Der industrielle Mensch a écrit:
L'existence de cyber-cerveaux, dans la serie, amene un nouveau probleme : la maladie, designee sous le nom de sclerose cyber-cerebrale. Y a-t-il des maladies specifiques aux fembotniks, ou aux cyborgs ?

Pas des maladies physiques, mais des troubles psychologiques. Un fembotnik peut se désocialiser, passer ses journées et ses nuits avec sa gynoïde, d'autant plus facilement que la gynoïde peut incarner différents personnages. Elle peut mettre une cagoule peinte (un masque-cagoule) et jouer le rôle d'un vieux philosophe, par exemple.

J'ai un ami qui, lorsqu'il prend une semaine de congés (son travail le lui permet), reste chez lui en pyjama toute la journée, à regarder la télévision et à peindre ses soldats de plomb. C'est sa femme qui fait les courses. Il m'a dit qu'au bout d'une semaine, même aller acheter du pain à la boulangerie demande un effort, parce qu'il faut parler à la vendeuse !

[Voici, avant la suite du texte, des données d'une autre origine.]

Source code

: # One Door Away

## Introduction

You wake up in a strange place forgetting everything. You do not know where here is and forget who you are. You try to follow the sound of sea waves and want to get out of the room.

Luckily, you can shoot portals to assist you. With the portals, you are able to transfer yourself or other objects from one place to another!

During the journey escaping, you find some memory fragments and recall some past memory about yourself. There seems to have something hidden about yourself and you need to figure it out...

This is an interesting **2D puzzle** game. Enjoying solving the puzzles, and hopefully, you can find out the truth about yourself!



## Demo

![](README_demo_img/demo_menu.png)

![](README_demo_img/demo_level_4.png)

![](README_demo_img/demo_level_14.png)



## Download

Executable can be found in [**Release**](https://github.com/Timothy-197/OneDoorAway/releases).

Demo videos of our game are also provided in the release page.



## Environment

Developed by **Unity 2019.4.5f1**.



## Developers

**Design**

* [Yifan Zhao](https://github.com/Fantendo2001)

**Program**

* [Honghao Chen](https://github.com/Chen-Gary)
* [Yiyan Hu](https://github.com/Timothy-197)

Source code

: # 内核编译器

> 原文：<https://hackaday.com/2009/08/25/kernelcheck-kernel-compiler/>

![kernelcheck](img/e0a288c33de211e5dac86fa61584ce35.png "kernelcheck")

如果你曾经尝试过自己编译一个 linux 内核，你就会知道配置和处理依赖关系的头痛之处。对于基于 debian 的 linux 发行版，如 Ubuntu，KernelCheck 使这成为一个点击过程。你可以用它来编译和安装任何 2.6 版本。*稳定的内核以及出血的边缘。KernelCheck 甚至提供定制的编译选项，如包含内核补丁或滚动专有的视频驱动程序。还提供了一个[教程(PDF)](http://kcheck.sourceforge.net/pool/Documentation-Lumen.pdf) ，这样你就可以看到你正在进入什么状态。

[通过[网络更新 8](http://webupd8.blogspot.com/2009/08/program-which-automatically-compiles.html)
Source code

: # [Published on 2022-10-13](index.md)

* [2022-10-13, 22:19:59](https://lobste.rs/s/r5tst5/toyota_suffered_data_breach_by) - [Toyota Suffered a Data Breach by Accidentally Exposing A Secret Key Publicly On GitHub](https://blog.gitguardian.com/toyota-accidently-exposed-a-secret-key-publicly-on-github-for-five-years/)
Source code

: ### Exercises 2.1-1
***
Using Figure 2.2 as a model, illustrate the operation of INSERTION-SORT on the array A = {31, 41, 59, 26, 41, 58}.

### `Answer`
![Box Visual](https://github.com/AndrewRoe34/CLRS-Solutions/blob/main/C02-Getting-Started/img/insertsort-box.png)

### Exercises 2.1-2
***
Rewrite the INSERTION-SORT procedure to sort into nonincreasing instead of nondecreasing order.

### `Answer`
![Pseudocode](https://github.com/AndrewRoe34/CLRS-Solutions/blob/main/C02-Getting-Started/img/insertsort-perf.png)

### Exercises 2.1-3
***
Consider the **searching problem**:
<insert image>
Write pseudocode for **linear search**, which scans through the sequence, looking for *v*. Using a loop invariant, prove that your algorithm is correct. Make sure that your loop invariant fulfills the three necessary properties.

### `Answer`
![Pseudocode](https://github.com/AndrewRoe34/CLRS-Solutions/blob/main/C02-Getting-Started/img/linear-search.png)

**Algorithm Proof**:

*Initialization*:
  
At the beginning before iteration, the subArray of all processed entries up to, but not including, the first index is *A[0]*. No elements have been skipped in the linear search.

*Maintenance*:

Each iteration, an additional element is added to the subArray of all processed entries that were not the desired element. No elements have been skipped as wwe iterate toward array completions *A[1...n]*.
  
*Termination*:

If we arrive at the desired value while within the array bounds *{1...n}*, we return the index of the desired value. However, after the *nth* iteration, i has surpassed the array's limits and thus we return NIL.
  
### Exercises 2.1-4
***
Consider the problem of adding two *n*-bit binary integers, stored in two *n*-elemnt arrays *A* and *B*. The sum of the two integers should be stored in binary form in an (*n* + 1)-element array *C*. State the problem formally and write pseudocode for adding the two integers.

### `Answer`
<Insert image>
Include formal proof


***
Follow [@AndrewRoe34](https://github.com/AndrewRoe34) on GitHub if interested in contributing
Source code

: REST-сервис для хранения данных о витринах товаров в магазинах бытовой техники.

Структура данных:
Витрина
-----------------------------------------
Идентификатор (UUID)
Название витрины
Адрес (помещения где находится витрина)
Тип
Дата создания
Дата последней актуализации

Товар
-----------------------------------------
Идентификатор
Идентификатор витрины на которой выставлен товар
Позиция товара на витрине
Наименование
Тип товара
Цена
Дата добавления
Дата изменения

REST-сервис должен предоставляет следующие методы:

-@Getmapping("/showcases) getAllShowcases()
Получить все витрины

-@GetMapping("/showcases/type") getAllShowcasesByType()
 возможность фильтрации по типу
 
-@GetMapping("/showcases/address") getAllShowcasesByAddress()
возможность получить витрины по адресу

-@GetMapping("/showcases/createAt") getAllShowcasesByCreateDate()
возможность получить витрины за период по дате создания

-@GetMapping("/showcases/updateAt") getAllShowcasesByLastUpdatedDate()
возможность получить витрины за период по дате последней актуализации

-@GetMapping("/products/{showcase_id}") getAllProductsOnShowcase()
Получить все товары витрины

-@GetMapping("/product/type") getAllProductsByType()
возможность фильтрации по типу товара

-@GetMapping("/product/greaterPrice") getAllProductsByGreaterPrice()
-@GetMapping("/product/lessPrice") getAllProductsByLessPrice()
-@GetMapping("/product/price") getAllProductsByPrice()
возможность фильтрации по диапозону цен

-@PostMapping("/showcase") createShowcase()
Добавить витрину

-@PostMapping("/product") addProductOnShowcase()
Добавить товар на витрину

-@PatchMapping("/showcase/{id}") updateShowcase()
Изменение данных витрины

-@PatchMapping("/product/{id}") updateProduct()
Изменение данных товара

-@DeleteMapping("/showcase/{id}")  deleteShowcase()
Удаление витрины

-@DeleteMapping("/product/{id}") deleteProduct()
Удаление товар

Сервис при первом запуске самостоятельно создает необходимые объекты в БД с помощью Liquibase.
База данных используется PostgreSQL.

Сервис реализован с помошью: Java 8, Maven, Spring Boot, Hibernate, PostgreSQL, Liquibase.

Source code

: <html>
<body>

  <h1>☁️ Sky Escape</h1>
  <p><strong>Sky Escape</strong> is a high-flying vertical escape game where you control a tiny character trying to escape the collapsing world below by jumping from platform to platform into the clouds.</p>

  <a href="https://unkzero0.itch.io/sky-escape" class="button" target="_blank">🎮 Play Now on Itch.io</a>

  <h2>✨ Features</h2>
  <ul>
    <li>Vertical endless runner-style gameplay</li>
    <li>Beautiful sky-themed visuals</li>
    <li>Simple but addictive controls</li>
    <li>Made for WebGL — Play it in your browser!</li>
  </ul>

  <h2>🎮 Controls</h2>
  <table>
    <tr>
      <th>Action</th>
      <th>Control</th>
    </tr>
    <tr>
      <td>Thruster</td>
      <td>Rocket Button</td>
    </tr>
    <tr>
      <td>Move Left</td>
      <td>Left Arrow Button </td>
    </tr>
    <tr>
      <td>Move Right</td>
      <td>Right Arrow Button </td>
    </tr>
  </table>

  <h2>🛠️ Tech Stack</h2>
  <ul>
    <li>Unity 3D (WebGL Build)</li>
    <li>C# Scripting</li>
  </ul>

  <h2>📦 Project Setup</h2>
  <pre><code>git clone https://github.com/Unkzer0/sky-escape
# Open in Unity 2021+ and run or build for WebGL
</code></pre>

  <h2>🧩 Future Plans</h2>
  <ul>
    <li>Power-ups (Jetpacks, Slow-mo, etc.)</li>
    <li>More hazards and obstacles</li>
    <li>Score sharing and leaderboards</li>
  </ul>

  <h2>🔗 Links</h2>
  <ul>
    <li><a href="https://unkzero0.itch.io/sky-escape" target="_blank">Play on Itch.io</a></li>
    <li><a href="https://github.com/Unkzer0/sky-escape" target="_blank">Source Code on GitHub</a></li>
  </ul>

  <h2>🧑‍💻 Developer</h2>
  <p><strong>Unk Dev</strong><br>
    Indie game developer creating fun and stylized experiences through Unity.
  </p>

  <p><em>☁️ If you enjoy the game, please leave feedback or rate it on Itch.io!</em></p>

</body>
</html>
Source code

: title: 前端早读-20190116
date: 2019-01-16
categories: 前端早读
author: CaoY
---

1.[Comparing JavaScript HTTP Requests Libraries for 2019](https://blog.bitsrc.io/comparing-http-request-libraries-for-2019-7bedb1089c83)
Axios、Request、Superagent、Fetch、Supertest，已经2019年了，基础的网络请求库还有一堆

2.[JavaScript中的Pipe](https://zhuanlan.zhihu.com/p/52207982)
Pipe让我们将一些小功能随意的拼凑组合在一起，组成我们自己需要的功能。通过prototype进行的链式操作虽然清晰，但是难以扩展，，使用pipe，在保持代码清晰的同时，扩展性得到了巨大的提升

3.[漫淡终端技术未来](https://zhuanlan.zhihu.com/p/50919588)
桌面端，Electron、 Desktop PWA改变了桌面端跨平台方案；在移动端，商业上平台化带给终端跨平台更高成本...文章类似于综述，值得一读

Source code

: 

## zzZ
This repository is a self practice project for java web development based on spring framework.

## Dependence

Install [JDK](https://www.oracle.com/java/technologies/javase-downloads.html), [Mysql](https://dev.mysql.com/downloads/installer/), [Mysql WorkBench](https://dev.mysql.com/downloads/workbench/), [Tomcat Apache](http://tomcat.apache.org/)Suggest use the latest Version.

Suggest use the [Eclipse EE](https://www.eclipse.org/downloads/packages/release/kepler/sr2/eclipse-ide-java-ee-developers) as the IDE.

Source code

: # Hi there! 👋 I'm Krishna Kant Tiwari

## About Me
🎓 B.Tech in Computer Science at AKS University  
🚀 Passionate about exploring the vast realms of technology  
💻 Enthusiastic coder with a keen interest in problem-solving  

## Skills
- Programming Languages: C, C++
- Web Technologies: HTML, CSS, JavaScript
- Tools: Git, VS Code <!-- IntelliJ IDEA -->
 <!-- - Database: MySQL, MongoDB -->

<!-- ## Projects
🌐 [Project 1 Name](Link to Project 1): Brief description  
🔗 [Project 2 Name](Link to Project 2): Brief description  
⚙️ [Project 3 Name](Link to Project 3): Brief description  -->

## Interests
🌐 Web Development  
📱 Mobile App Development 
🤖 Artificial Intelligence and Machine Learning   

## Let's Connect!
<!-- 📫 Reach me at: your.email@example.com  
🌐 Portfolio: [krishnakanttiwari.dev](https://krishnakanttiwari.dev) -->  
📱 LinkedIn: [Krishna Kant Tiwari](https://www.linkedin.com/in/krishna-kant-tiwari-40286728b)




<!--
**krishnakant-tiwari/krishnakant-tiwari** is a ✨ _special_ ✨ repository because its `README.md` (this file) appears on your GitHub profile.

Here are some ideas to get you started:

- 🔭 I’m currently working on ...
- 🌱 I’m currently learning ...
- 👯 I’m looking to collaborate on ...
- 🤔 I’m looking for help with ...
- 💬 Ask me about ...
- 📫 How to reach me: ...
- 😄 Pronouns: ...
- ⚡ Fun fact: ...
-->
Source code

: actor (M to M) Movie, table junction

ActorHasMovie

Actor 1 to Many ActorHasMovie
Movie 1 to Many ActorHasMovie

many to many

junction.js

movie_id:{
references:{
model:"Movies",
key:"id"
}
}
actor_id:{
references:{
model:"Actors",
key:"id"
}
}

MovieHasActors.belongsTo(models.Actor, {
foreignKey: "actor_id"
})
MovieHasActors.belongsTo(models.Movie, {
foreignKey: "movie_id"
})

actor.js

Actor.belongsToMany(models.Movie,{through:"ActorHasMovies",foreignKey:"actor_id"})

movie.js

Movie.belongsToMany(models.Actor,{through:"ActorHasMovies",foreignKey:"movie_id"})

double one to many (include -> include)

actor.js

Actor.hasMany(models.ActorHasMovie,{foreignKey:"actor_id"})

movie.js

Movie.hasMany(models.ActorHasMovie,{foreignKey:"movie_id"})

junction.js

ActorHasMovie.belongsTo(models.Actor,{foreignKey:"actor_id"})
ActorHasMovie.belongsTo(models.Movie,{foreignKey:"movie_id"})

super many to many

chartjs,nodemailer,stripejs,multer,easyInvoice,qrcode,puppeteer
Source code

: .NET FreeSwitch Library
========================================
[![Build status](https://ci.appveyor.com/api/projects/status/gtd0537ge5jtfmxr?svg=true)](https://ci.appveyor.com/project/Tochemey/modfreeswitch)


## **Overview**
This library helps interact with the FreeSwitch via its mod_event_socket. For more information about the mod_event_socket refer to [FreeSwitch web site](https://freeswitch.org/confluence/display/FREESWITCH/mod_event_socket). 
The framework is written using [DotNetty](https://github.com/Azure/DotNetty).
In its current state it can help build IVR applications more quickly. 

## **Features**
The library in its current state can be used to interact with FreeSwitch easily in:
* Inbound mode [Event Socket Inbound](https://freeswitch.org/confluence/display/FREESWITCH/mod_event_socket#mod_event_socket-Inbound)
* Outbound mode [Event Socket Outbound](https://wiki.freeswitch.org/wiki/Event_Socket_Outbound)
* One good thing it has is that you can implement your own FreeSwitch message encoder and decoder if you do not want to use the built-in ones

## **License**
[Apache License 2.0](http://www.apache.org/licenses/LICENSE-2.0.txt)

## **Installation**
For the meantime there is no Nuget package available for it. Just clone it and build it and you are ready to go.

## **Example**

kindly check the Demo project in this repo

Pourtant, il est amené à parler à des gens dans son travail, et il lui arrive même de faire des conférences.

Heureusement qu'il a son épouse, qui a pris en charge leur vie sociale (déjeuners avec des amis, cinéma, voyages), qui répond au téléphone, etc. Lui ne répond jamais au téléphone, il a même désactivé la sonnette de la porte d'entrée pour ne pas être dérangé.

Tous les lundis matin, il va travailler en voiture : après être resté deux jours sans voir personne, sauf son épouse, prendre les transports en commun serait une épreuve !

À Hyltendale, la vie sociale du fembotnik moyen, c'est son club, et en général c'est sa gynoïde qui l'encourage à y aller.

Der Industrielle Mensch a écrit:
Enfin, tres a part, je suis ta diegese avec interet, mais je n'ai pas encore tout lu, et une question me brule les levres (les doigts, plutot) : pouquoi tes toponymes sont-ils tous issus des Contrees du Reve lovecraftiennes ?

Cela fait des années que j'utilise le nom d'Hyltendale (anagramme de Dylath-Leen) pour diverses villes imaginaires. C'est un jeu : au pays de Mnar, il n'y a pas de vestiges archéologiques des Temps Légendaires, uniquement des noms et des légendes... C'est un peu ce qu'on fait les Mormons, lorsqu'ils ont inventé l'histoire de la colonisation de l'Amérique du Nord par les anciens Hébreux. Comme il fallait expliquer la présence des Amérindiens, le prophète des Mormons a écrit que ce sont d'anciens Hébreux à la peau noircie en punition de leurs péchés ! Cette explication politiquement incorrecte a disparu de la doctrine mormone moderne...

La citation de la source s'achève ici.